2.5. Bij de beoordeling van de middelen dient het volgende voorop te worden gesteld. Art. 38, eerste lid, Sv bepaalt dat de verdachte te allen tijde bevoegd is een of meer raadslieden te kiezen. Behoudens in het geval van voortijdige beëindiging van diens werkzaamheid, geldt de keuze van een raadsman - evenals ingevolge art. 43, eerste lid, Sv de toevoeging van een raadsman - voor de gehele aanleg waarin zij heeft plaatsgehad. Die aanleg is beëindigd als de betreffende uitspraak in kracht van gewijsde is gegaan of als daartegen een gewoon rechtsmiddel is ingesteld (vgl. HR 9 juni 1998, LJN ZD1192, NJ 1998/784). Ingevolge art. 39, eerste lid, Sv geeft de gekozen raadsman van zijn optreden als zodanig, wanneer de officier van justitie reeds in de zaak betrokken is, schriftelijk kennis aan de griffier of, als dat nog niet het geval is, aan de betrokken hulpofficier. De regeling van art. 39 Sv moet worden beschouwd als een ordemaatregel en een schriftelijke kennisgeving vormt geen noodzakelijke voorwaarde om als raadsman te kunnen optreden. Indien uit enig in het dossier aanwezig stuk aan de rechter of de andere justitiële autoriteiten kan blijken dat de verdachte voor de desbetreffende aanleg voorzien is van rechtsbijstand door een raadsman, dan behoort deze raadsman als zodanig te worden erkend (vgl. HR 19 december 2000, LJN ZD2182, NJ 2001/161).

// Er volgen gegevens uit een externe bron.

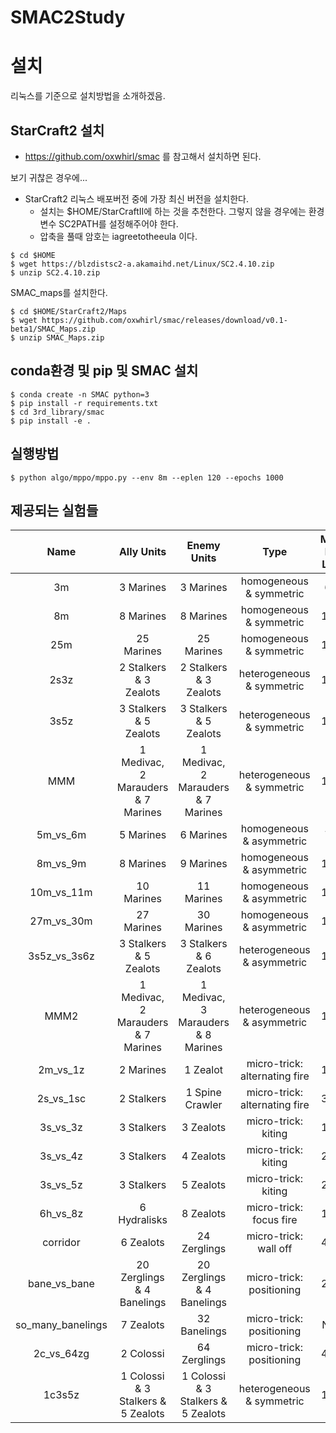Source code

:# SMAC2Study

# 설치

리눅스를 기준으로 설치방법을 소개하겠음.

## StarCraft2 설치
* https://github.com/oxwhirl/smac 를 참고해서 설치하면 된다. 

보기 귀찮은 경우에...
* StarCraft2 리눅스 배포버전 중에 가장 최신 버전을 설치한다.
	- 설치는 $HOME/StarCraftII에 하는 것을 추천한다. 그렇지 않을 경우에는 환경변수 SC2PATH를 설정해주어야 한다.
	- 압축을 풀때 암호는 iagreetotheeula 이다.
```
$ cd $HOME
$ wget https://blzdistsc2-a.akamaihd.net/Linux/SC2.4.10.zip
$ unzip SC2.4.10.zip
```

SMAC_maps를 설치한다.
```
$ cd $HOME/StarCraft2/Maps
$ wget https://github.com/oxwhirl/smac/releases/download/v0.1-beta1/SMAC_Maps.zip
$ unzip SMAC_Maps.zip
```

## conda환경 및 pip 및 SMAC 설치
```
$ conda create -n SMAC python=3
$ pip install -r requirements.txt
$ cd 3rd_library/smac
$ pip install -e .
```

## 실행방법
```
$ python algo/mppo/mppo.py --env 8m --eplen 120 --epochs 1000
```

## 제공되는 실험들
| Name | Ally Units | Enemy Units | Type | Max Ep Len | 
| :---: | :---: | :---: | :---:| :---: |
| 3m | 3 Marines | 3 Marines | homogeneous & symmetric | 60 |
| 8m | 8 Marines | 8 Marines | homogeneous & symmetric | 120 | 
| 25m | 25 Marines | 25 Marines | homogeneous & symmetric | 150 |
| 2s3z |  2 Stalkers & 3 Zealots |  2 Stalkers & 3 Zealots | heterogeneous & symmetric | 120 |
| 3s5z |  3 Stalkers &  5 Zealots |  3 Stalkers &  5 Zealots | heterogeneous & symmetric | 150 |
| MMM |  1 Medivac, 2 Marauders & 7 Marines | 1 Medivac, 2 Marauders & 7 Marines | heterogeneous & symmetric | 150 |
| 5m_vs_6m | 5 Marines | 6 Marines | homogeneous & asymmetric | 70 |
| 8m_vs_9m  | 8 Marines | 9 Marines | homogeneous & asymmetric | 120 |
| 10m_vs_11m | 10 Marines | 11 Marines | homogeneous & asymmetric | 150 |
| 27m_vs_30m | 27 Marines | 30 Marines | homogeneous & asymmetric | 180 |
| 3s5z_vs_3s6z | 3 Stalkers & 5 Zealots | 3 Stalkers & 6 Zealots  | heterogeneous & asymmetric | 170 |
| MMM2 |  1 Medivac, 2 Marauders & 7 Marines |  1 Medivac, 3 Marauders & 8 Marines | heterogeneous & asymmetric | 180 |
| 2m_vs_1z | 2 Marines | 1 Zealot | micro-trick: alternating fire | 150 |
| 2s_vs_1sc| 2 Stalkers  | 1 Spine Crawler | micro-trick: alternating fire | 300 |
| 3s_vs_3z | 3 Stalkers | 3 Zealots | micro-trick: kiting | 150 |
|  3s_vs_4z | 3 Stalkers | 4 Zealots |  micro-trick: kiting | 200 |
| 3s_vs_5z | 3 Stalkers | 5 Zealots |  micro-trick: kiting | 250 |
| 6h_vs_8z | 6 Hydralisks  | 8 Zealots | micro-trick: focus fire | 150 |
| corridor | 6 Zealots  | 24 Zerglings | micro-trick: wall off | 400 |
| bane_vs_bane | 20 Zerglings & 4 Banelings  | 20 Zerglings & 4 Banelings | micro-trick: positioning | 200 |
| so_many_banelings| 7 Zealots  | 32 Banelings | micro-trick: positioning | N/A |
| 2c_vs_64zg| 2 Colossi  | 64 Zerglings | micro-trick: positioning | 400 |
| 1c3s5z | 1 Colossi & 3 Stalkers & 5 Zealots | 1 Colossi & 3 Stalkers & 5 Zealots | heterogeneous & symmetric | 180 |
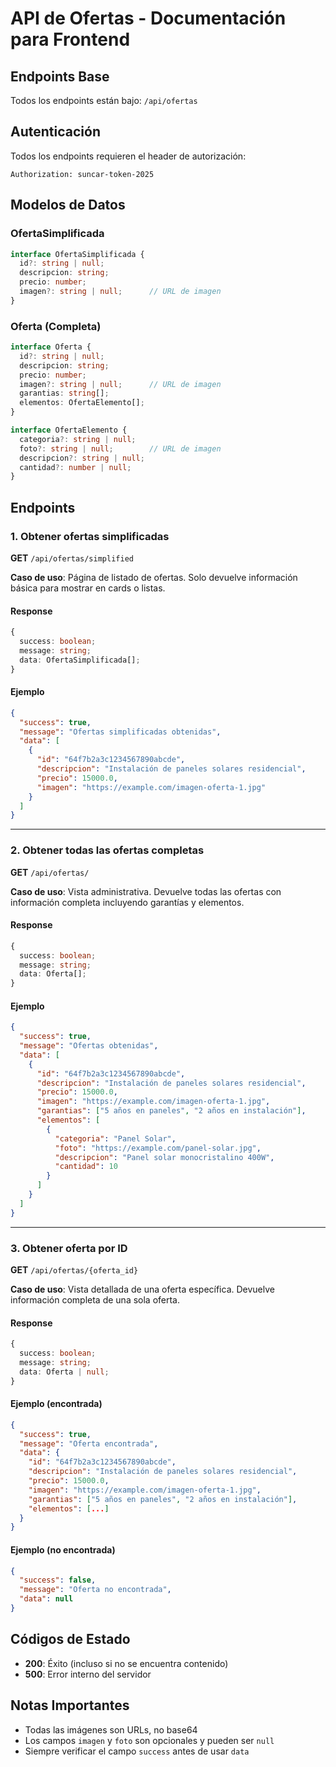 # API de Ofertas - Documentación para Frontend

## Endpoints Base
Todos los endpoints están bajo: `/api/ofertas`

## Autenticación
Todos los endpoints requieren el header de autorización:
```
Authorization: suncar-token-2025
```

## Modelos de Datos

### OfertaSimplificada
```typescript
interface OfertaSimplificada {
  id?: string | null;
  descripcion: string;
  precio: number;
  imagen?: string | null;      // URL de imagen
}
```

### Oferta (Completa)
```typescript
interface Oferta {
  id?: string | null;
  descripcion: string;
  precio: number;
  imagen?: string | null;      // URL de imagen
  garantias: string[];
  elementos: OfertaElemento[];
}

interface OfertaElemento {
  categoria?: string | null;
  foto?: string | null;        // URL de imagen
  descripcion?: string | null;
  cantidad?: number | null;
}
```

## Endpoints

### 1. Obtener ofertas simplificadas

**GET** `/api/ofertas/simplified`

**Caso de uso**: Página de listado de ofertas. Solo devuelve información básica para mostrar en cards o listas.

#### Response
```typescript
{
  success: boolean;
  message: string;
  data: OfertaSimplificada[];
}
```

#### Ejemplo
```json
{
  "success": true,
  "message": "Ofertas simplificadas obtenidas",
  "data": [
    {
      "id": "64f7b2a3c1234567890abcde",
      "descripcion": "Instalación de paneles solares residencial",
      "precio": 15000.0,
      "imagen": "https://example.com/imagen-oferta-1.jpg"
    }
  ]
}
```

---

### 2. Obtener todas las ofertas completas

**GET** `/api/ofertas/`

**Caso de uso**: Vista administrativa. Devuelve todas las ofertas con información completa incluyendo garantías y elementos.

#### Response
```typescript
{
  success: boolean;
  message: string;
  data: Oferta[];
}
```

#### Ejemplo
```json
{
  "success": true,
  "message": "Ofertas obtenidas",
  "data": [
    {
      "id": "64f7b2a3c1234567890abcde",
      "descripcion": "Instalación de paneles solares residencial",
      "precio": 15000.0,
      "imagen": "https://example.com/imagen-oferta-1.jpg",
      "garantias": ["5 años en paneles", "2 años en instalación"],
      "elementos": [
        {
          "categoria": "Panel Solar",
          "foto": "https://example.com/panel-solar.jpg",
          "descripcion": "Panel solar monocristalino 400W",
          "cantidad": 10
        }
      ]
    }
  ]
}
```

---

### 3. Obtener oferta por ID

**GET** `/api/ofertas/{oferta_id}`

**Caso de uso**: Vista detallada de una oferta específica. Devuelve información completa de una sola oferta.

#### Response
```typescript
{
  success: boolean;
  message: string;
  data: Oferta | null;
}
```

#### Ejemplo (encontrada)
```json
{
  "success": true,
  "message": "Oferta encontrada",
  "data": {
    "id": "64f7b2a3c1234567890abcde",
    "descripcion": "Instalación de paneles solares residencial",
    "precio": 15000.0,
    "imagen": "https://example.com/imagen-oferta-1.jpg",
    "garantias": ["5 años en paneles", "2 años en instalación"],
    "elementos": [...]
  }
}
```

#### Ejemplo (no encontrada)
```json
{
  "success": false,
  "message": "Oferta no encontrada",
  "data": null
}
```

## Códigos de Estado
- **200**: Éxito (incluso si no se encuentra contenido)
- **500**: Error interno del servidor

## Notas Importantes
- Todas las imágenes son URLs, no base64
- Los campos `imagen` y `foto` son opcionales y pueden ser `null`
- Siempre verificar el campo `success` antes de usar `data`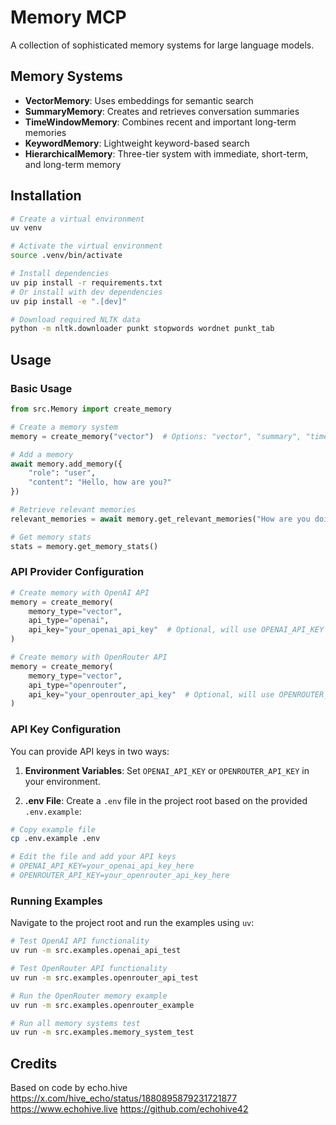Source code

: # Memory MCP

A collection of sophisticated memory systems for large language models.

## Memory Systems

- **VectorMemory**: Uses embeddings for semantic search
- **SummaryMemory**: Creates and retrieves conversation summaries
- **TimeWindowMemory**: Combines recent and important long-term memories
- **KeywordMemory**: Lightweight keyword-based search
- **HierarchicalMemory**: Three-tier system with immediate, short-term, and long-term memory

## Installation

```bash
# Create a virtual environment
uv venv

# Activate the virtual environment
source .venv/bin/activate

# Install dependencies
uv pip install -r requirements.txt
# Or install with dev dependencies
uv pip install -e ".[dev]"

# Download required NLTK data
python -m nltk.downloader punkt stopwords wordnet punkt_tab
```

## Usage

### Basic Usage

```python
from src.Memory import create_memory

# Create a memory system
memory = create_memory("vector")  # Options: "vector", "summary", "timewindow", "keyword", "hierarchical"

# Add a memory
await memory.add_memory({
    "role": "user",
    "content": "Hello, how are you?"
})

# Retrieve relevant memories
relevant_memories = await memory.get_relevant_memories("How are you doing today?")

# Get memory stats
stats = memory.get_memory_stats()
```

### API Provider Configuration

```python
# Create memory with OpenAI API
memory = create_memory(
    memory_type="vector",
    api_type="openai",
    api_key="your_openai_api_key"  # Optional, will use OPENAI_API_KEY from environment if not provided
)

# Create memory with OpenRouter API 
memory = create_memory(
    memory_type="vector",
    api_type="openrouter",
    api_key="your_openrouter_api_key"  # Optional, will use OPENROUTER_API_KEY from environment if not provided
)
```

### API Key Configuration

You can provide API keys in two ways:

1. **Environment Variables**: Set `OPENAI_API_KEY` or `OPENROUTER_API_KEY` in your environment.

2. **.env File**: Create a `.env` file in the project root based on the provided `.env.example`:

```bash
# Copy example file
cp .env.example .env

# Edit the file and add your API keys
# OPENAI_API_KEY=your_openai_api_key_here
# OPENROUTER_API_KEY=your_openrouter_api_key_here
```

### Running Examples

Navigate to the project root and run the examples using `uv`:

```bash
# Test OpenAI API functionality
uv run -m src.examples.openai_api_test

# Test OpenRouter API functionality
uv run -m src.examples.openrouter_api_test

# Run the OpenRouter memory example
uv run -m src.examples.openrouter_example

# Run all memory systems test
uv run -m src.examples.memory_system_test
```

## Credits

Based on code by echo.hive
https://x.com/hive_echo/status/1880895879231721877
https://www.echohive.live
https://github.com/echohive42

2.6. Het kennelijke oordeel van het Hof dat uit de hiervoor onder 2.2.2 sub (ii) en (iii) genoemde stukken niet kan blijken dat de verdachte zich in hoger beroep van rechtsbijstand door mr. Silvis had voorzien en het voorschrift van art. 51 Sv in het onderhavige geval niet van toepassing is, geeft, gelet op hetgeen onder 2.5 is overwogen, ofwel blijk van een onjuiste rechtsopvatting ofwel is niet begrijpelijk.

2.7. De middelen zijn terecht voorgesteld.

3 Slotsom

Hetgeen hiervoor is overwogen brengt mee dat de bestreden uitspraak niet in stand kan blijven en als volgt moet worden beslist.

4 Beslissing

De Hoge Raad: vernietigt de bestreden uitspraak; wijst de zaak terug naar het Gerechtshof Den Haag, opdat de zaak op het bestaande hoger beroep opnieuw wordt berecht en afgedaan.

Dit arrest is gewezen door de vice-president W.A.M. van Schendel als voorzitter, en de raadsheren H.A.G. Splinter-van Kan en Y. Buruma, in bijzijn van de waarnemend griffier A.C. ten Klooster, en uitgesproken ter openbare terechtzitting van 18 maart 2014.